In November of 1969, Albert kept me on cutting Christmas trees. Albert had a large Christmas tree farm. I worked with a man named Hart. I don’t remember his first name for sure, but it might be Charlie. Sometimes Charlie and I would get to horsing around. This can happen when you are unsupervised. It began with us throwing snowballs. Then Charlie chased me and pushed me down in the snow. It was wet under the snow. My buckskin gloves instantly iced over. I was chopping with a hatchet when it flew out of my hand, nearly hitting Charlie. The look on his face was priceless!
Some mornings were very cold with snow on the ground. It didn’t take us long to warm up. Physical labor has a way of doing that.

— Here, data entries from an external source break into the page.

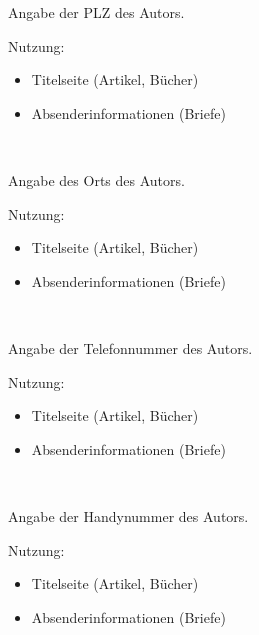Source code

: \DescribeMacro{\plz}
Angabe der PLZ des Autors.

Nutzung:
\begin{itemize}
	\item Titelseite (Artikel, Bücher)
	\item Absenderinformationen (Briefe)
\end{itemize}

\begin{nutzung}
		\>\\
	\beispiel
		\>
\end{nutzung}

\DescribeMacro{\ort}
Angabe des Orts des Autors.

Nutzung:
\begin{itemize}
	\item Titelseite (Artikel, Bücher)
	\item Absenderinformationen (Briefe)
\end{itemize}

\begin{nutzung}
		\>\\
	\beispiel
		\>
\end{nutzung}

\DescribeMacro{\telefon}
Angabe der Telefonnummer des Autors.

Nutzung:
\begin{itemize}
	\item Titelseite (Artikel, Bücher)
	\item Absenderinformationen (Briefe)
\end{itemize}

\begin{nutzung}
		\>\\
	\beispiel
		\>
\end{nutzung}

\DescribeMacro{\handy}
Angabe der Handynummer des Autors.

Nutzung:
\begin{itemize}
	\item Titelseite (Artikel, Bücher)
	\item Absenderinformationen (Briefe)
\end{itemize}

\begin{nutzung}
		\>\\
	\beispiel
		\>
\end{nutzung}

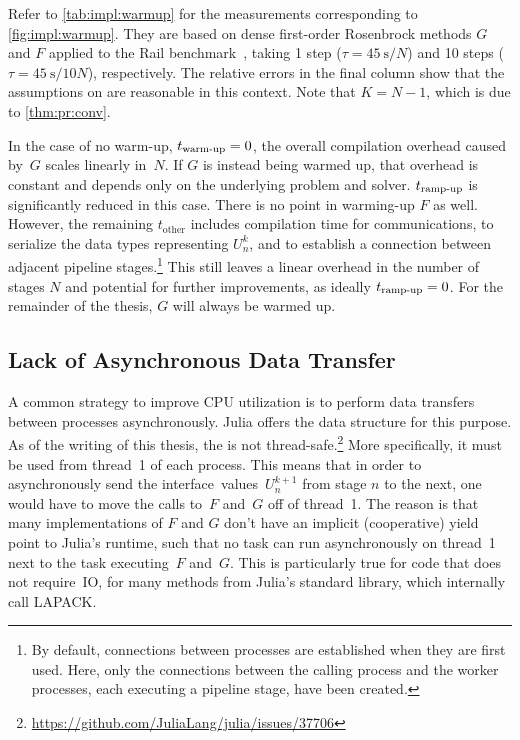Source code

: Refer to \autoref{tab:impl:warmup} for the measurements corresponding to \autoref{fig:impl:warmup}.
They are based on dense first-order Rosenbrock methods $G$ and $F$ applied to the Rail benchmark~\cite{morwiki_steel},
taking 1 step ($\tau=\SI{45}{\second}/N$) and 10 steps ($\tau=\SI{45}{\second}/10N$), respectively.
The relative errors in the final column show that the assumptions on  are reasonable in this context.
Note that $K=N-1$, which is due to \autoref{thm:pr:conv}.

In the case of no warm-up, $t_\text{warm-up}=0$, the overall compilation overhead caused by~$G$ scales linearly in~$N$.
If $G$ is instead being warmed up,
that overhead is constant and depends only on the underlying problem and solver.
$t_\text{ramp-up}$ is significantly reduced in this case.
There is no point in warming-up $F$ as well.
However, the remaining $t_\text{other}$ includes compilation time for communications,
\eg to serialize the data types representing $U_n^k$,
and to establish a connection between adjacent pipeline stages.\footnote{%
  By default, connections between processes are established when they are first used.
  Here, only the connections between the calling process and the worker processes,
  each executing a pipeline stage,
  have been created.
}
This still leaves a linear overhead in the number of stages $N$
and potential for further improvements,
as ideally $t_\text{ramp-up}=0$.
For the remainder of the thesis, $G$ will always be warmed up.

\subsection{Lack of Asynchronous Data Transfer}
\label{sec:impl:pr:sync}

A common strategy to improve CPU utilization is to perform data transfers between processes asynchronously.
Julia offers the  data structure for this purpose.
As of the writing of this thesis,
the  is not thread-safe.\footnote{\url{https://github.com/JuliaLang/julia/issues/37706}}
More specifically, it must be used from thread~1 of each process.
This means that in order to asynchronously send the interface~values~$U_n^{k+1}$ from stage $n$ to the next,
one would have to move the calls to~$F$ and~$G$ off of thread~1.
The reason is that many implementations of $F$ and $G$ don't have an implicit (cooperative) yield point to Julia's runtime,
such that no task can run asynchronously on thread~1 next to the task executing~$F$ and~$G$.
This is particularly true for code that does not require~\ac{IO},
\eg for many methods from Julia's  standard library,
which internally call LAPACK.

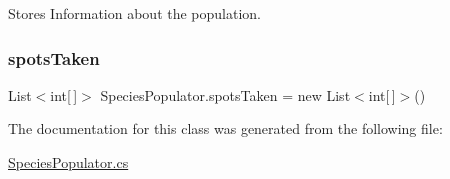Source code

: Stores Information about the population. 

\mbox{\label{class_species_populator_a795ce62b0794ced8ac231dab8a836c1d}} 
\subsubsection{\texorpdfstring{spots\+Taken}{spotsTaken}}
{\footnotesize\ttfamily List$<$int\mbox{[}$\,$\mbox{]}$>$ Species\+Populator.\+spots\+Taken = new List$<$int\mbox{[}$\,$\mbox{]}$>$()}



The documentation for this class was generated from the following file\+:\begin{DoxyCompactItemize}
\item 
\mbox{\hyperlink{_species_populator_8cs}{Species\+Populator.\+cs}}\end{DoxyCompactItemize}
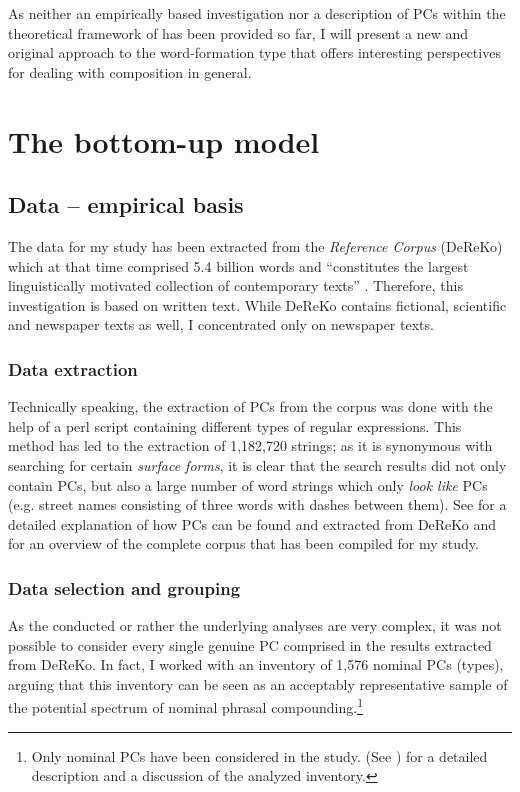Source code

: \documentclass[output=paper]{LSP/langsci}
\begin{document}
As neither an empirically based investigation nor a description of PCs within the theoretical framework of  has been provided so far, I will present a new and original approach to the word-formation type that offers interesting perspectives for dealing with composition in general. 


\section{The bottom-up model}\label{sec:hein:2}
\subsection{Data -- empirical basis}\label{sec:hein:2.1}
The data for my study has been extracted from the \textit{ Reference Corpus} (DeReKo) \citep{IDS2011a} which at that time comprised 5.4 billion words and ``constitutes the largest linguistically motivated collection of contemporary  texts” \citep[2]{CLPA}. Therefore, this investigation is based on written text. While DeReKo contains fictional, scientific and newspaper texts as well, I concentrated only on newspaper texts.

\subsubsection{Data extraction}\label{sec:hein:2.1.1}
Technically speaking, the extraction of PCs from the corpus was done with the help of a perl script containing different types of regular expressions. This method has led to the extraction of 1,182,720 strings; as it is synonymous with searching for certain \textit{surface forms}, it is clear that the search results did not only contain PCs, but also a large number of word strings which only \textit{look like} PCs (e.g. street names consisting of three words with dashes between them). See \citet[Chapter~III.1]{Hein2015} for a detailed explanation of how PCs can be found and extracted from DeReKo and for an overview of the complete corpus that has been compiled for my study.

\subsubsection{Data selection and grouping}\label{sec:hein:2.1.2}
As the conducted  or rather the underlying analyses are very complex, it was not possible to consider every single genuine PC comprised in the results extracted from DeReKo. In fact, I worked with an inventory of 1,576 nominal PCs (types), arguing that this inventory can be seen as an acceptably representative sample of the potential spectrum of nominal phrasal compounding.\footnote{Only nominal PCs have been considered in the study. (See \citealp[Chapter~III.2]{Hein2015}) for a detailed description and a discussion of the analyzed inventory.}
\end{document}
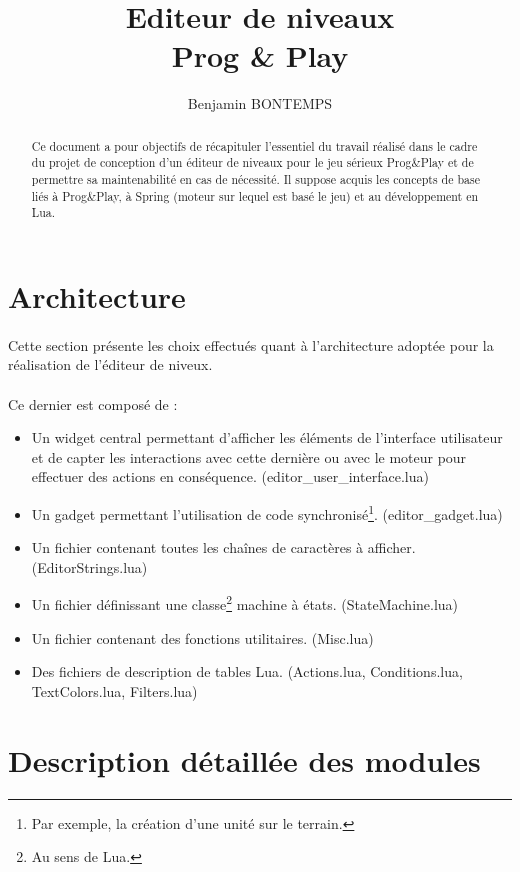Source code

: \documentclass[a4paper]{article}
\title{Editeur de niveaux\\Prog \& Play}
\author{Benjamin BONTEMPS}
\begin{document}
\maketitle

\begin{abstract}
Ce document a pour objectifs de récapituler l'essentiel du travail réalisé dans le cadre du projet de conception d'un éditeur de niveaux pour le jeu sérieux Prog\&Play et de permettre sa maintenabilité en cas de nécessité. Il suppose acquis les concepts de base liés à Prog\&Play, à Spring (moteur sur lequel est basé le jeu) et au développement en Lua.
\end{abstract}

\tableofcontents

\newpage

\section{Architecture}
\paragraph{}
Cette section présente les choix effectués quant à l'architecture adoptée pour la réalisation de l'éditeur de niveux.
\paragraph{}
Ce dernier est composé de :
\begin{itemize}
\item Un widget central permettant d'afficher les éléments de l'interface utilisateur et de capter les interactions avec cette dernière ou avec le moteur pour effectuer des actions en conséquence. (editor\_user\_interface.lua)
\item Un gadget permettant l'utilisation de code synchronisé\footnote{Par exemple, la création d'une unité sur le terrain.}. (editor\_gadget.lua)
\item Un fichier contenant toutes les chaînes de caractères à afficher. (EditorStrings.lua)
\item Un fichier définissant une classe\footnote{Au sens de Lua.} machine à états. (StateMachine.lua)
\item Un fichier contenant des fonctions utilitaires. (Misc.lua)
\item Des fichiers de description de tables Lua. (Actions.lua, Conditions.lua, TextColors.lua, Filters.lua)
\end{itemize}
\section{Description détaillée des modules}
\end{document}
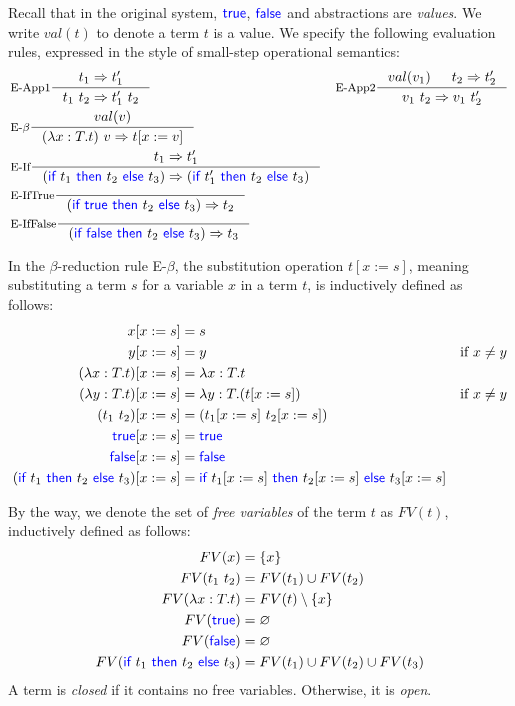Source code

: \documentclass[11pt]{article}
\let\emptyset\varnothing
\let\reduce\Rightarrow
\newcommand{\kword}[1]{{\color{blue} \textsf{#1}}}
\newcommand{\True}{\kword{true}}
\newcommand{\False}{\kword{false}}
\newcommand{\If}{\kword{if}}
\newcommand{\Then}{\kword{then}}
\newcommand{\Else}{\kword{else}}
\begin{document}
Recall that in the original system, $\True$, $\False$ and abstractions are \emph{values}.
We write $val(t)$ to denote a term $t$ is a value.
We specify the following evaluation rules, expressed in the style of small-step operational semantics:
\begin{align*}
    &\inference[E-App1]{t_1 \reduce t_1'}{t_1~t_2 \reduce t_1'~t_2}
    &\inference[E-App2]{val(v_1) & t_2 \reduce t_2'}{v_1~t_2 \reduce v_1~t_2'} \\
    &\inference[E-$\beta$]{val(v)}{(\lambda x:T.t)~v \reduce t[x:=v]} \\
    &\inference[E-If]{t_1 \reduce t_1'}{(\If~t_1~\Then~t_2~\Else~t_3) \reduce (\If~t_1'~\Then~t_2~\Else~t_3)} \\
    &\inference[E-IfTrue]{}{(\If~\True~\Then~t_2~\Else~t_3) \reduce t_2} \\
    &\inference[E-IfFalse]{}{(\If~\False~\Then~t_2~\Else~t_3) \reduce t_3}
\end{align*}

In the $\beta$-reduction rule E-$\beta$, the substitution operation $t[x:=s]$, meaning substituting a term $s$ for a variable $x$ in a term $t$, is inductively defined as follows:
\begin{align*}
    x[x:=s] &= s \\
    y[x:=s] &= y & \text{if}~x\not=y \\
    (\lambda x:T.t)[x:=s] &= \lambda x:T.t \\
    (\lambda y:T.t)[x:=s] &= \lambda y:T.(t[x:=s]) & \text{if}~x\not=y \\
    (t_1~t_2)[x:=s] &= (t_1[x:=s]~t_2[x:=s]) \\
    \True[x:=s] &= \True \\
    \False[x:=s] &= \False \\
    (\If~t_1~\Then~t_2~\Else~t_3)[x:=s] &= \If~t_1[x:=s]~\Then~t_2[x:=s]~\Else~t_3[x:=s]
\end{align*}

By the way, we denote the set of \emph{free variables} of the term $t$ as $FV(t)$, inductively defined as follows:
\begin{align*}
    FV(x) &= \{x\} \\
    FV(t_1~t_2) &= FV(t_1) \cup FV(t_2) \\
    FV(\lambda x:T.t) &= FV(t) \setminus \{x\} \\
    FV(\True) &= \emptyset \\
    FV(\False) &= \emptyset \\
    FV(\If~t_1~\Then~t_2~\Else~t_3) &= FV(t_1) \cup FV(t_2) \cup FV(t_3)
\end{align*}
A term is \emph{closed} if it contains no free variables. Otherwise, it is \emph{open}.
\end{document}
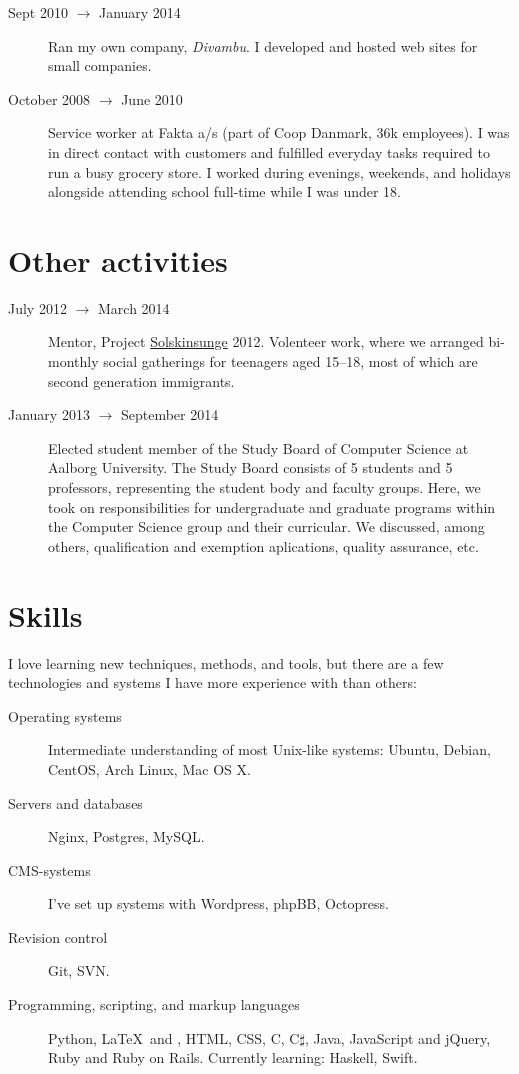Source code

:\documentclass[margin,line]{resume}
\begin{document}
\begin{resume}
\begin{description}
  \item[Sept 2010 $\rightarrow$ January 2014] Ran my own company,
  \emph{Divambu}. I developed and hosted web sites for small companies.

  \item[October 2008 $\rightarrow$ June 2010] Service worker at Fakta
  a/s (part of Coop Danmark, 36k employees). I was in direct contact
  with customers and fulfilled everyday tasks required to run a busy
  grocery store. I worked during evenings, weekends, and holidays
  alongside attending school full-time while I was under 18.
\end{description}

\section{\mysidestyle{} Other activities}\vspace{1mm}
\begin{description}
  \item[July 2012 $\rightarrow$ March 2014] Mentor, Project
    \href{http://www.urk.dk/solskinsunge/}{Solskinsunge} 2012. Volenteer
    work, where we arranged bi-monthly social gatherings for teenagers aged
    15--18, most of which are second generation immigrants.

  \item[January 2013 $\rightarrow$ September 2014] Elected student member of the
  Study Board of Computer Science at Aalborg University. The Study Board
  consists of 5 students and 5 professors, representing the student body
  and faculty groups. Here, we took on responsibilities
  for undergraduate and graduate programs within the Computer Science
  group and their curricular. We discussed, among others, qualification
  and exemption aplications, quality assurance, etc.
\end{description}

\section{\mysidestyle{} Skills} \vspace{1mm}
I love learning new techniques, methods, and tools, but there are a few technologies and systems I have more experience with than others:
\vspace{0.5cm}
\begin{description}
  \item[Operating systems] Intermediate understanding of most Unix-like systems: Ubuntu, Debian, CentOS, Arch Linux, Mac OS X.
  \item[Servers and databases] Nginx, Postgres, MySQL\@.
  \item[CMS-systems] I've set up systems with Wordpress, phpBB, Octopress.
  \item[Revision control] Git, SVN\@.
  \item[Programming, scripting, and markup languages] Python, \LaTeX\ and \XeTeX, HTML, CSS, C, C$\sharp$, Java, JavaScript and jQuery, Ruby and Ruby on Rails. Currently learning: Haskell, Swift.
\end{description}


\end{resume}
\end{document}
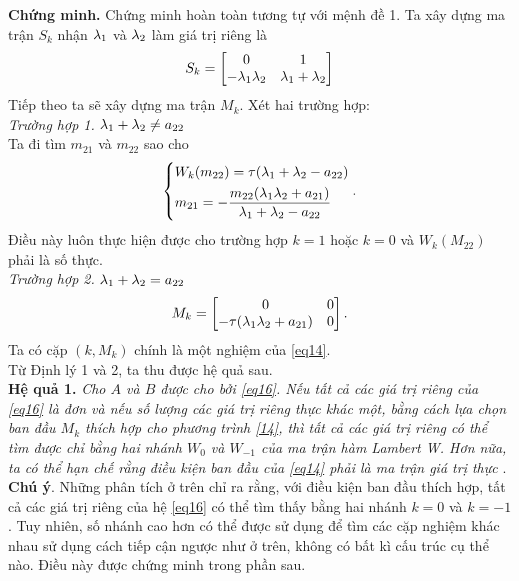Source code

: \noindent\textbf{Chứng minh.} Chứng minh hoàn toàn tương tự với mệnh đề 1. Ta xây dựng ma trận $S_k$ nhận $\lambda_1$ và $\lambda_2$ làm giá trị riêng là
\begin{equation}\label{eq32}
	S_k =\begin{bmatrix}
		0 & 1\\ 
		- \lambda_1 \lambda_2 & \lambda_1 + \lambda_2
	\end{bmatrix}
\end{equation}
Tiếp theo ta sẽ xây dựng ma trận $M_k$. Xét hai trường hợp:\\
\noindent\textit{Trường hợp 1.} $\lambda_1 + \lambda_2 \ne a_{22}$\\
Ta đi tìm $m_{21}$ và $m_{22}$ sao cho
\begin{equation*}
	\left\{\begin{aligned}
		&W_k(m_{22}) = \tau (\lambda_1 + \lambda_2 -a_{22})\\ 
		&m_{21} = - \dfrac{m_{22}(\lambda_1 \lambda_2+a_{21})}{\lambda_1  + \lambda_2 - a_{22}}
	\end{aligned}\right. . 
\end{equation*}
Điều này luôn thực hiện được cho trường hợp $k =1$ hoặc $k =0$ và $W_k(M_{22})$ phải là số thực. \\
\noindent\textit{Trường hợp 2.} $\lambda_1 + \lambda_2 = a_{22}$
\begin{equation*}
	M_k = \begin{bmatrix}
		0 & 0\\
		-\tau (\lambda_1 \lambda_2 +a_{21}) & 0
	\end{bmatrix}.
\end{equation*}
Ta có cặp $(k, M_k)$ chính là một nghiệm của \eqref{eq14}.\\
Từ Định lý 1 và 2, ta thu được hệ quả sau.\\ 

\noindent\textbf{Hệ quả 1.} \textit{Cho $A$ và $B$ được cho bởi \eqref{eq16}. Nếu tất cả các giá trị riêng của \eqref{eq16} là đơn và  nếu số lượng các giá trị riêng thực khác một, bằng cách lựa chọn ban đầu $M_k$ thích hợp cho phương trình \eqref{14},  thì tất cả các giá trị riêng có thể tìm được chỉ bằng hai nhánh $W_0$ và $W_{-1}$ của ma trận hàm Lambert W. Hơn nữa, ta có thể hạn chế rằng điều kiện ban đầu của \eqref{eq14} phải là ma trận giá trị thực} .\\

\noindent\textbf{Chú ý}. Những phân tích ở trên chỉ ra rằng, với điều kiện ban đầu thích hợp, tất cả các giá trị riêng của hệ \eqref{eq16} có thể tìm thấy bằng hai nhánh $k =0$ và $k = -1$. Tuy nhiên, số nhánh cao hơn có thể được sử dụng để tìm các cặp nghiệm khác nhau sử dụng cách tiếp cận ngược như ở trên, không có bất kì cấu trúc cụ thể nào. Điều này được chứng minh trong phần sau.

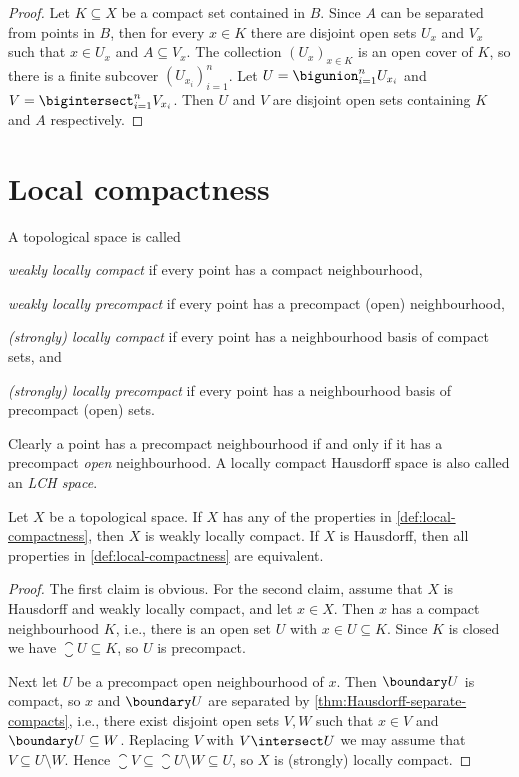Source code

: \documentclass[article, a4paper, 11pt, oneside]{memoir}
\numberwithin{equation}{chapter}
\begin{document}
\begin{proof}
    Let $K \subseteq X$ be a compact set contained in $B$. Since $A$ can be separated from points in $B$, then for every $x \in K$ there are disjoint open sets $U_x$ and $V_x$ such that $x \in U_x$ and $A \subseteq V_x$. The collection $(U_x)_{x \in K}$ is an open cover of $K$, so there is a finite subcover $(U_{x_i})_{i=1}^n$. Let $U = \bigunion_{i=1}^n U_{x_i}$ and $V = \bigintersect_{i=1}^n V_{x_i}$. Then $U$ and $V$ are disjoint open sets containing $K$ and $A$ respectively.
\end{proof}


\section{Local compactness}

\begin{definition}
    \label{def:local-compactness}
    A topological space is called
    \begin{enumdef}
        \item \emph{weakly locally compact} if every point has a compact neighbourhood,
        \item \emph{weakly locally precompact} if every point has a precompact (open) neighbourhood,
        \item \emph{(strongly) locally compact} if every point has a neighbourhood basis of compact sets, and
        \item \emph{(strongly) locally precompact} if every point has a neighbourhood basis of precompact (open) sets.
    \end{enumdef}
\end{definition}
%
Clearly a point has a precompact neighbourhood if and only if it has a precompact \emph{open} neighbourhood. A locally compact Hausdorff space is also called an \emph{LCH space}.

\begin{proposition}
    \label{thm:LCH-equivalent-condition}
    Let $X$ be a topological space. If $X$ has any of the properties in \cref{def:local-compactness}, then $X$ is weakly locally compact. If $X$ is Hausdorff, then all properties in \cref{def:local-compactness} are equivalent.
\end{proposition}

\begin{proof}
    The first claim is obvious. For the second claim, assume that $X$ is Hausdorff and weakly locally compact, and let $x \in X$. Then $x$ has a compact neighbourhood $K$, i.e., there is an open set $U$ with $x \in U \subseteq K$. Since $K$ is closed we have $\closure{U} \subseteq K$, so $U$ is precompact.

    Next let $U$ be a precompact open neighbourhood of $x$. Then $\boundary U$ is compact, so $x$ and $\boundary U$ are separated by \cref{thm:Hausdorff-separate-compacts}, i.e., there exist disjoint open sets $V,W$ such that $x \in V$ and $\boundary U \subseteq W$. Replacing $V$ with $V \intersect U$ we may assume that $V \subseteq U \setminus W$. Hence $\closure{V} \subseteq \closure{U} \setminus W \subseteq U$, so $X$ is (strongly) locally compact.
\end{proof}
\end{document}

We cut trees all day. Nearby was an open 40-foot trailer. By open, I mean sides and top, like I saw last Saturday. It’s a long time ago now, but I remember how we loaded trees. It was important to load as many trees as possible.
Today when you buy a tree, they run it through a mechanism that wraps and compresses the tree down to a smaller diameter. We didn’t have such a unit in 1969.
We would lay a course of trees on the floor of the trailer, butt forward. Then we laid down another course. Then we carefully stepped on branches, compressing the trees down. We did this course after course until the trailer was full. With a little practice we became very good at it. You developed a feel for how much pressure to apply.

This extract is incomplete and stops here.